Former city and bishopric, presently Gaziri in Anatolia and a Latin catholic titular see

Limnae (in Pisidia) was a city and bishopric in the Roman province of Pisidia (Asia Minor), which is now a Latin Catholic titular see.

== Names ==
The city was called Λίμναι (genitive Λιμνῶν, as in πόλις Λιμνῶν, city of Limnae), as well as Λιμέναι (Limenae) and Λυμναία (Lymnaea). The Greek word Λίμναι means lakes or marshes.
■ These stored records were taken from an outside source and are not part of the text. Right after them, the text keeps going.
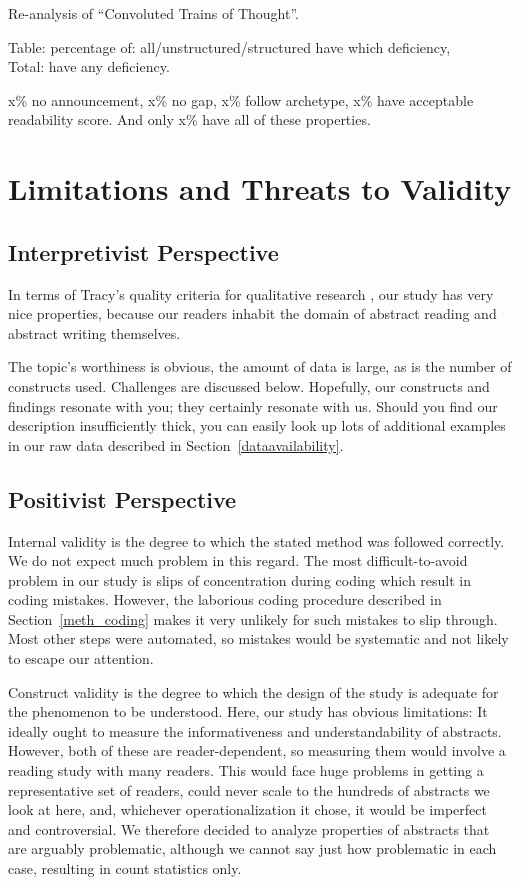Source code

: \documentclass[10pt,journal,compsoc]{IEEEtran}
\begin{document}
Re-analysis of ``Convoluted Trains of Thought''.

Table: percentage of: all/unstructured/structured have which deficiency,\\
Total: have any deficiency.

x\% no announcement, x\% no gap, x\% follow archetype, x\% have acceptable readability score.
And only x\% have all of these properties.




\section{Limitations and Threats to Validity}

\subsection{Interpretivist Perspective}

In terms of Tracy's quality criteria for qualitative research \cite{Tracy10},
our study has very nice properties, because our readers inhabit
the domain of abstract reading and abstract writing themselves.

The topic's worthiness is obvious, the amount of data is large,
as is the number of constructs used.
Challenges are discussed below.
Hopefully, our constructs and findings resonate with you;
they certainly resonate with us.
Should you find our description insufficiently thick,
you can easily look up lots of additional examples in our raw data
described in Section~\ref{dataavailability}.


\subsection{Positivist Perspective}

Internal validity is the degree to which the stated method
was followed correctly.
We do not expect much problem in this regard.
The most difficult-to-avoid problem in our study is slips of concentration
during coding which result in coding mistakes.
However, the laborious coding procedure
described in Section~\ref{meth_coding}
makes it very unlikely for such mistakes to slip through.
Most other steps were automated, so mistakes would be systematic
and not likely to escape our attention.

Construct validity is the degree to which the design
of the study is adequate for the phenomenon to be understood.
Here, our study has obvious limitations:
It ideally ought to measure the informativeness and understandability of
abstracts. However, both of these are reader-dependent, so
measuring them would involve a reading study with many readers.
This would face huge problems in getting a representative set of readers,
could never scale to the hundreds of abstracts we look at here,
and, whichever operationalization it chose,
it would be imperfect and controversial.
We therefore decided to analyze properties of abstracts
that are arguably problematic, although we cannot say just how
problematic in each case, resulting in count statistics only.
\end{document}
The town was also called Limnopolis (Λιμνῶν πόλις). The town, in the north of Pisidia, is only mentioned by ecclesiastical writers.

== Location ==
It is also spelled Limnæ and has been identified with early-modern Gaziri (also spelled Ghaziri), where there is a wall-surrounded island in Lake Hoyran called Limenia, housing ruins that include those of a temple of Artemis. In the present day, it is located at the shore of Aşağıtırtar.

== Titular see ==
The Pisidian city Limnae was an episcopal see, now listed in the Annuario Pontificio as a Latin Catholic titular bishopric, suffragan of Antioch of Pisidia, since the diocese was nominally restored in 1933 (Limne in Curiate Italian; Latin adjective Limnen(sis)).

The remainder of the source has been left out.